_Problem description_: Beginning at the line that includes "The first positional", return each line exactly through the end of the listing, and no line before it.

_Data under study_:

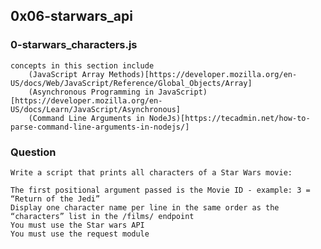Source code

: ## 0x06-starwars_api

### 0-starwars_characters.js

    
    concepts in this section include
        (JavaScript Array Methods)[https://developer.mozilla.org/en-US/docs/Web/JavaScript/Reference/Global_Objects/Array]
        (Asynchronous Programming in JavaScript)[https://developer.mozilla.org/en-US/docs/Learn/JavaScript/Asynchronous]
        (Command Line Arguments in NodeJs)[https://tecadmin.net/how-to-parse-command-line-arguments-in-nodejs/]

### Question
    Write a script that prints all characters of a Star Wars movie:

    The first positional argument passed is the Movie ID - example: 3 = “Return of the Jedi”
    Display one character name per line in the same order as the “characters” list in the /films/ endpoint
    You must use the Star wars API
    You must use the request module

_Finished exercise_:
    The first positional argument passed is the Movie ID - example: 3 = “Return of the Jedi”
    Display one character name per line in the same order as the “characters” list in the /films/ endpoint
    You must use the Star wars API
    You must use the request module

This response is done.